## [TASK REQUIREMENTS]
Copy each line of the material in which the word "textit" appears.

## [AVAILABLE RECORDS]
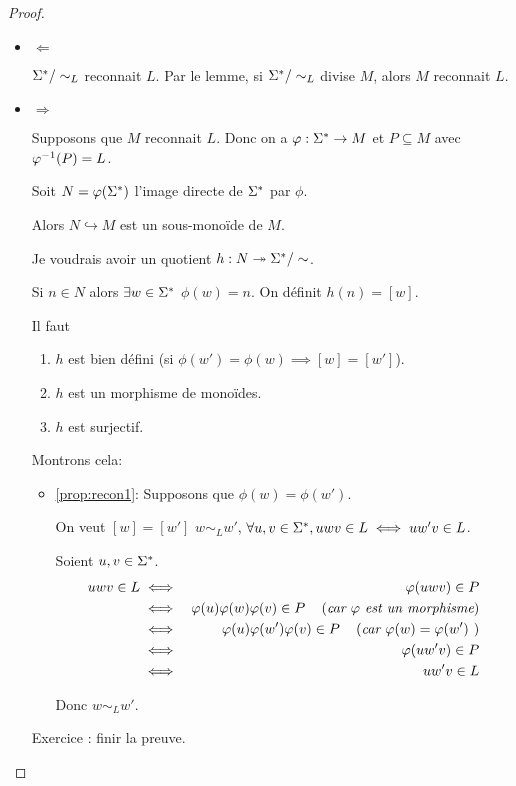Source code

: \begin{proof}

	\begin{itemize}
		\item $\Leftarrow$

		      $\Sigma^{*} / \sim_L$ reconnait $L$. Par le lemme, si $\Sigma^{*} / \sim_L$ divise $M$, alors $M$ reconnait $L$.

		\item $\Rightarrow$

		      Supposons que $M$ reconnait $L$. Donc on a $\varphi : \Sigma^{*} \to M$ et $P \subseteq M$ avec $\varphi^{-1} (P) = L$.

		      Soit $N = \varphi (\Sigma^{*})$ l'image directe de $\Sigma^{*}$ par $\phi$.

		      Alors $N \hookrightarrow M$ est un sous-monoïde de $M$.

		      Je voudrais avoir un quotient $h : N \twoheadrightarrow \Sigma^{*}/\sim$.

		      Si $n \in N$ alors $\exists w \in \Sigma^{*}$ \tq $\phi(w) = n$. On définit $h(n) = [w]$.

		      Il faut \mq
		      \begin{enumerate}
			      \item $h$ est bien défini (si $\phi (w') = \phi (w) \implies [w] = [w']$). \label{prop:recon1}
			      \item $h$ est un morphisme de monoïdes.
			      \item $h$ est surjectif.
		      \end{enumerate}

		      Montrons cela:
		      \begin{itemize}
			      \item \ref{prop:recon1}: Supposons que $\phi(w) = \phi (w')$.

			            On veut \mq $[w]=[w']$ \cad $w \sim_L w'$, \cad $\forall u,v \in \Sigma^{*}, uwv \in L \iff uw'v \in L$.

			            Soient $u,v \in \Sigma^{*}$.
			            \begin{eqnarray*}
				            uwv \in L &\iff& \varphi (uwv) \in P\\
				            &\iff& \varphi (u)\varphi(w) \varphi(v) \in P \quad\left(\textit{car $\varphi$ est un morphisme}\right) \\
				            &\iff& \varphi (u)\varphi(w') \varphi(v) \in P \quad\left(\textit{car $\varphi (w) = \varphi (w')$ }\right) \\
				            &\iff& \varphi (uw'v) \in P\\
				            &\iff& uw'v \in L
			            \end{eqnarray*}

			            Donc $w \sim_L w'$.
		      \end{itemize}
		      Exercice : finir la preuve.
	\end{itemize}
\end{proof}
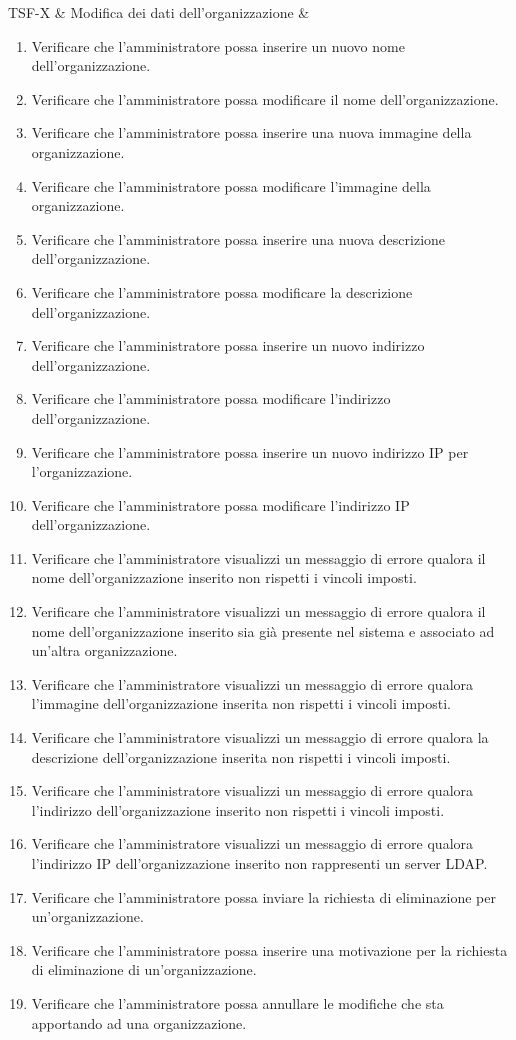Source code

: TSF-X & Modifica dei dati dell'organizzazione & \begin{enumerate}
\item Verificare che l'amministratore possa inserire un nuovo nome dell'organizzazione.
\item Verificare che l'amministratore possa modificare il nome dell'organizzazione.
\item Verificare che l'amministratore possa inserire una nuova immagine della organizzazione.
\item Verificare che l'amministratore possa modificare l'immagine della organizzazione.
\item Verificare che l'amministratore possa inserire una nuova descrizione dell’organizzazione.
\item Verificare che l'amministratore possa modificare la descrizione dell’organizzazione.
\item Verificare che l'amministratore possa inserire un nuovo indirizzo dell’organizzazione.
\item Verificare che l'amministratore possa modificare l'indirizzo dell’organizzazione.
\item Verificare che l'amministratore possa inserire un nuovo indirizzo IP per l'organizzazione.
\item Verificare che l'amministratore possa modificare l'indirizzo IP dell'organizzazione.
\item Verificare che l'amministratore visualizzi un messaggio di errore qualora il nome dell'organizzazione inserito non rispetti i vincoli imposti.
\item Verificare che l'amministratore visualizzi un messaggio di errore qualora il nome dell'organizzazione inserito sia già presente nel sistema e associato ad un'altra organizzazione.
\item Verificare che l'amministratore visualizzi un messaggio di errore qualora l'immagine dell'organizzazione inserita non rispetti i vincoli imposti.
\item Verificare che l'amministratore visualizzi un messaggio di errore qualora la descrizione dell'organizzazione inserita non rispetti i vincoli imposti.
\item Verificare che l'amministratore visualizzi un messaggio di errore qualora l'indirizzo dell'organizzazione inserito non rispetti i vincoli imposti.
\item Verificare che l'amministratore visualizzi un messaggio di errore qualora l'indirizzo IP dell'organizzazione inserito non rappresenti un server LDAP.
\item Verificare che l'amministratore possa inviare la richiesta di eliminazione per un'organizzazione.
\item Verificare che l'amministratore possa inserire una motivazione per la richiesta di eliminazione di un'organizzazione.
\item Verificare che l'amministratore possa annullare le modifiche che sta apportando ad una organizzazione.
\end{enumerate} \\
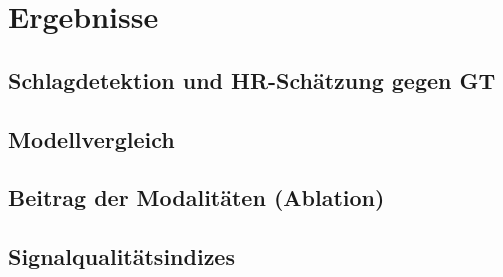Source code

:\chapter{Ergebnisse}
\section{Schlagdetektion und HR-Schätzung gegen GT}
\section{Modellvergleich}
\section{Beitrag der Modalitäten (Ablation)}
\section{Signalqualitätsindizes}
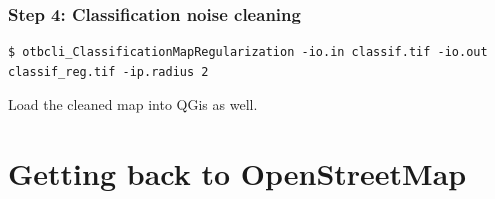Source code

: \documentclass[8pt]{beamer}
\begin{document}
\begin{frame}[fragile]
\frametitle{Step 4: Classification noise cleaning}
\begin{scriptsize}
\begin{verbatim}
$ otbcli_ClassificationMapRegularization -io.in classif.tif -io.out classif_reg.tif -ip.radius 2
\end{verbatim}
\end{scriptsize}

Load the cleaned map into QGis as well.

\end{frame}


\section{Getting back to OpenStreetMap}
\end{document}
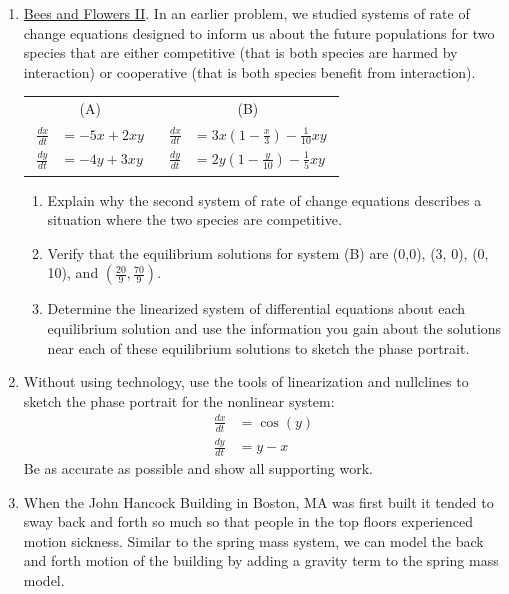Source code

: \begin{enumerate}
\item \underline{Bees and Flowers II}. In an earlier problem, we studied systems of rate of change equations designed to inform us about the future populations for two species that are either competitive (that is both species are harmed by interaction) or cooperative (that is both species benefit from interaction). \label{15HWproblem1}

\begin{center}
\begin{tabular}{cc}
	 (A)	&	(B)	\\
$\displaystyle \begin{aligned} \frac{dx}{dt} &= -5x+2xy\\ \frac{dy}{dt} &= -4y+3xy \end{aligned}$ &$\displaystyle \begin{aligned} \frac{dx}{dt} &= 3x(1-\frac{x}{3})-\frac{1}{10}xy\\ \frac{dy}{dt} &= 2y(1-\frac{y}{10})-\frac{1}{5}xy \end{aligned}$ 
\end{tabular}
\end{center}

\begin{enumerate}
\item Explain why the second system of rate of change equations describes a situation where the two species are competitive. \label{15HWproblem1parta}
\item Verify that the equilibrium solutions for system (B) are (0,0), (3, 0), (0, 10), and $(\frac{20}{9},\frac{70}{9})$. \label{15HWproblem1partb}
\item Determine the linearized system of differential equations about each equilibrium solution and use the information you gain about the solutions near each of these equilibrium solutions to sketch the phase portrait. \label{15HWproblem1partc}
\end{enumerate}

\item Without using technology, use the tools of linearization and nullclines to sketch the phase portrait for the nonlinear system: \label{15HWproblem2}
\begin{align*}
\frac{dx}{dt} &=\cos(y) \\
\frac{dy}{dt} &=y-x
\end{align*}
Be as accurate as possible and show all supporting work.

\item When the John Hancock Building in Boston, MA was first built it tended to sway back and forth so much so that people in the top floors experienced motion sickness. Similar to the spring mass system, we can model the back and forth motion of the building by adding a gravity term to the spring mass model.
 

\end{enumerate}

## [EXERCISE RESPONSE]
				            &\iff& \varphi (u)\varphi(w) \varphi(v) \in P \quad\left(\textit{car $\varphi$ est un morphisme}\right) \\
				            &\iff& \varphi (u)\varphi(w') \varphi(v) \in P \quad\left(\textit{car $\varphi (w) = \varphi (w')$ }\right) \\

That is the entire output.